Evidence is accumulating of a corrupt bureaucratic culture in many, if not all, federal agencies. Revelations of lavish meetings at fancy hotels, featuring stupid but expensive custom-made videos emerged in the last couple of years. But even worse, cases of bureaucrats stealing from taxpayers by taking time off while still being paid high salaries have been reported recently, with their supervisors knowingly turning a blind eye to the taxpayer rip-off. The EPA’s highest-paid employee pretended to be a CIA agent and defrauded the taxpayers of about $900,000 in salary and travel expenses (often first class airfare and five star hotels).

But this apparently was no isolated incident. Luke Rosiak reports in the Washington Examiner:

Officials in two Treasury Department bureaus fraudulently enriched themselves at taxpayer expense, according to documents obtained by the Washington Examiner.

The assistant commissioner of the Bureau of Public Debt who supervised 108 employees in the bureau's West Virginia office “was committing egregious time and attendance fraud," depriving taxpayers of nearly $100,000 in salary for hours she did not work, according to one of several Treasury Department inspector general documents obtained under the Freedom of Information Act, most of which had previously gone unreported.

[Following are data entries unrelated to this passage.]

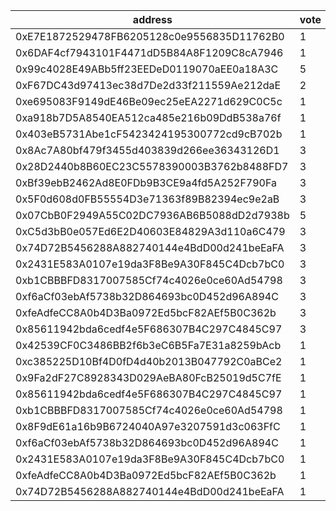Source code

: address|vote|timestamp|signature
---|---|---|---
0xE7E1872529478FB6205128c0e9556835D11762B0|1|1609851404|0x3498d37d7f744807ecc7fc29ac381f3340446a78f6676ba20d70bc5356e6f2f122e9f76f1c7d2447087d65122fd5de76945b41e276b8ecc49e38786cdddcc9971c
0x6DAF4cf7943101F4471dD5B84A8F1209C8cA7946|1|1609851432|0x6305788b84cc751abe464ce29ea3ebd35c678a7fe5f22073fde689d3ff67c3da5707cd6927ca26aa584c02b18cabebf14cff0848f63d0daf6b8ebb4c9283f2b21b
0x99c4028E49ABb5ff23EEDeD0119070aEE0a18A3C|5|1609854374|0xbbc6b73914b61e56db4024386e7304712bf170a6b623c7df3a811f71a01f82324566d22189b02688b5c28e5b4cb06191524bec038d7b8d9b79974a7f036efca91b
0xF67DC43d97413ec38d7De2d33f211559Ae212daE|2|1609861067|0xa75b496891b251327c7c1824b0f8afa7fe68a6aad93257f64c869727944eede52f2a0c10e17e2e3f1d96557d7d3d7a531a3c4f6a4043b2928de5d3fa3c40ea681c
0xe695083F9149dE46Be09ec25eEA2271d629C0C5c|1|1609861626|0x5a3019ba3c979db3bc721a528c1f355e98958601f2925157811499c7777ecb8224c05c9d6621c0cf989f4e0b92bf9ce6145ea47c12fa966e9b5def9bd8f3cf551b
0xa918b7D5A8540EA512ca485e216b09DdB538a76f|1|1609871479|0x1ae7747b4e8271876c41493fe223e0ee9969b1b817b04a206ab3e4d6f83a16312a459143f359c4fa1364c0f2f917ef6ef6bf7e91fd6132c79c5307da93ed52ae1c
0x403eB5731Abe1cF5423424195300772cd9cB702b|1|1609872019|0xe786df7563d8fac658371bb4df956c6c01c8c8263e6bc67f6ddaedbaa6212718404af3210e3e5ed956566aac6a2fb658029c30f3c4f21553d30177af4d844cfe1b
0x8Ac7A80bf479f3455d403839d266ee36343126D1|3|1609872428|0xc60c996148606cbd120ebbc67a04a6bdfcd9b9fb4ae642487cdb1383befbda987fc6356f5ea88e99aa9e879c567361bcd4f885e878d0409b02f83e0ed48da3ac1c
0x28D2440b8B60EC23C5578390003B3762b8488FD7|3|1609872604|0x180f5f79e97ba3e6dc7f52bbccb3ac284f72357b0285b6d62605e9929a12df935991a2ef5ed032548a1887c2c474a3af5935cc24956f295e53c9bf9c2e1ac6811b
0xBf39ebB2462Ad8E0FDb9B3CE9a4fd5A252F790Fa|3|1609877183|0xd072e4232528bcd05c2ff88240cfa513b593791dbb90f2dd266e445791025be40adf2e942ea99d482515610797f02ec0ed803fd0fdb4ca11478897c1224ac3091b
0x5F0d608d0FB55554D3e71363f89B82394ec9e2aB|3|1609878230|0x454caca0c05063366a1ed7c35f88ff14c9236ced0b802b72fe02b3366815e7e00e332e564bb9453061daee1829fc34b370593b927dfb228bc78eba893288d4d11b
0x07CbB0F2949A55C02DC7936AB6B5088dD2d7938b|5|1609896983|0x71f47a37ba1eb41bf321d8be8bcbd0770050930beb4dfdddd790c24f10fb729661ca820e289a77f3d3e6eeee862a4670e4a841aa3433d25fd8f75731e64a8d441c
0xC5d3bB0e057Ed6E2D40603E84829A3d110a6C479|3|1609903409|0x679832de44c967912cffde5f8535a0555bc0df13db4b1a6793b6c79213098a253d067a01c12b5471b7dcda98a6b8751c4208944934221ee74f8eb15fb8d33c241b
0x74D72B5456288A882740144e4BdD00d241beEaFA|3|1609928423|0x47f12b60b54708e0271ff1d5ba1fc6f08b23ddb40f3ba534f7cfeb26b806f47f75150dd0429f5f07ab69dfd2708bc84a8e139c94491ef681996a8c49ddfde7a01b
0x2431E583A0107e19da3F8Be9A30F845C4Dcb7bC0|3|1609936508|0x05d5551273ef043cb26eee307b2c4283075039752b4f17abfb215445191324a91cd303aa970c17e290e4895a076c872316dc23b263fd4a47dfa73471a360568d1b
0xb1CBBBFD8317007585Cf74c4026e0ce60Ad54798|3|1609936518|0xbad6d11f79d5b4309a9c318cd015ced978eb92531e33a1c030ea451532f1394713f9e278b005e6b2e1f69aba82d1ab4e3e159402b578f05a8442ade8d18109421c
0xf6aCf03ebAf5738b32D864693bc0D452d96A894C|3|1609936580|0xdbf49c7262d65d025ca913c9a26872b545715589d10d50faa8be72d7809adc1a2e392fc5c4f8da833e2fd146766a4fb5dd54aa2c13f8170a902c2c8c070086431c
0xfeAdfeCC8A0b4D3Ba0972Ed5bcF82AEf5B0C362b|3|1609936601|0x9ef2ae625de0b85450efe10e1697b01716599c138e3dd1c913566c2625ef9e4e337a02ea84970636b9befaff7949a33309c0606abd689a415cd66168fcdf94531c
0x85611942bda6cedf4e5F686307B4C297C4845C97|3|1609936651|0x31b186862b2f2483077094646afcf3d37d4ac65a67ba81eefbd1646b5842149c7ee348477bb9edf7b23c6ab1b94c0580f33a74b618082b1d8a7e7fd1516e04231c
0x42539CF0C3486BB2f6b3eC6B5Fa7E31a8259bAcb|1|1609937152|0x9f2b99b609a2c546a22c71ede1828c3563c22443071f9d12eb6f3e1eeb10c7a031a29a2ed5b3e086388c3d1f90be327bc6c2598c3ca94d2b42bca6502db75c931c
0xc385225D10Bf4D0fD4d40b2013B047792C0aBCe2|1|1609937168|0xee52be6e222414c76fc9a8d184b936d08489b3c3273604f775cfecb18d0ddb170cf72b1474d353ed4d6c0215856bb775d019d46a0dfa3164ca4afbd356304c5c1c
0x9Fa2dF27C8928343D029AeBA80FcB25019d5C7fE|1|1609937184|0x0da8fb4db01a0dcf305d0337b247dd2c7af5b52dcaa56b0c1abf14a65afc050334b1c2b6839da755fdce2719e3c0d775a52462b1b6241c850566b1eadb8b45d11b
0x85611942bda6cedf4e5F686307B4C297C4845C97|1|1609937184|0x66afc9967bc0e7d4de5588bc5dd0f24b12211c8c9c6bbff43856d315d9d5b2532f561593f153c1e48a1df56fbea4277273cb116f15bc8406308eb71d4a26fce91c
0xb1CBBBFD8317007585Cf74c4026e0ce60Ad54798|1|1609937193|0xf379fa29504ebe4acc3cb6b6101318956bee1d4fdc2d2ce6cf6b39637537c87d1f09eb0d02b8af227827f14269afb780c94e2fd014943e27ae7af2f4dd4d3e051b
0x8F9dE61a16b9B6724040A97e3207591d3c063FfC|1|1609937196|0xb1032b665851a140937cd05688359c9fe527cfc82e4a335f09f843e32066553c3d84ee5b4431c722c0c889469c040752736967f69bfec359cceed4a10a85fff51c
0xf6aCf03ebAf5738b32D864693bc0D452d96A894C|1|1609937202|0x8f95e0f382b595fac2a10daf0d805b6ea2ca104f4b851380ef2771b8725717ac43f5373b4f07e09c06d467b5f9c31d07177d812baa307b4283e80d064fb244011b
0x2431E583A0107e19da3F8Be9A30F845C4Dcb7bC0|1|1609937216|0x995f368bf6cda74ae1a2f2339c78ef12805b4cb9be460da486a2ca93f8d281cd64175e6d3617bd29399ecc8ae65e70f8e6aeed4e96a837a908f5363b48e46fca1b
0xfeAdfeCC8A0b4D3Ba0972Ed5bcF82AEf5B0C362b|1|1609937228|0x9911d8f84754f36d9e87860bde096204d0524c322b3e8c9a62f068c2b733dd4e7330a6ae0037a558d2bf286add3ef919104634c5b5697d24f0f409a751729dcc1c
0x74D72B5456288A882740144e4BdD00d241beEaFA|1|1609937245|0xae3f2a8c4b2bb5fb1bf95e7c5dcdb0dd43a86147ab7051f393a1817f85ea82d260cb005ac0c52a537b30cd1a2b30e61b5cdfae3ce133917fdc10fcbd4847059b1c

The official, despite being paid an average yearly salary of nearly $170,000, "arrives at work approximately two hours late and/or takes two-hour lunch breaks and departs work at approximately 4:00 P.M. and does not take leave," and "consistently conducts personal business involving the Humane Society during work hours," IG investigators found after verifying a tip from an employee who said the top official "abuses her power by being absent whenever desired."

Her supervisor, the deputy commissioner, knew about the absences but did nothing, the investigators said. (emphasis added)

That last point – that her supervisor knew but did nothing – is the key problem. It indicates that in effect a conspiracy was taking place. Doesn’t that supervisor bear any legal liability? Isn’t there a conspiracy to defraud charge that should be brought?

This is not the sole case at Treasury:

Another inspector general investigation found that at the Office of Thrift Supervision, a GS-15 employee -- one of the highest ranks a federal career civil servant can obtain -- agreed to be transferred from an office near Los Angeles to an office near San Francisco and took $10,000 in relocation expense reimbursement, but then never moved.

She also submitted massive travel bills for routine travel to her new office, including hotel stays, to the OTS, which approved them.

She “submitted travel vouchers costing the OTS ... $87,047 in travel that would not have incurred if she had relocated," investigators wrote.

As with the Hines case, supervisors were aware of the wrongdoing, but did nothing to correct it. [emphasis added]

Keep in mind that the Treasury Department handles out money. If bureaucratic malfeasance is winked at there, the possibilities for corruption are unlimited.

There ought to be House hearings on these cases. And the GOP ought to start making corruption in the federal bureaucracy a campaign issue. The public understands that government employees in general live a privileged life, with guaranteed pensions unavailable to the rest of us, with more days off than the rest of us, and with tolerance for slacking that is unknown in the private sector. People once referred to as “public servants” are now our masters – and they know it.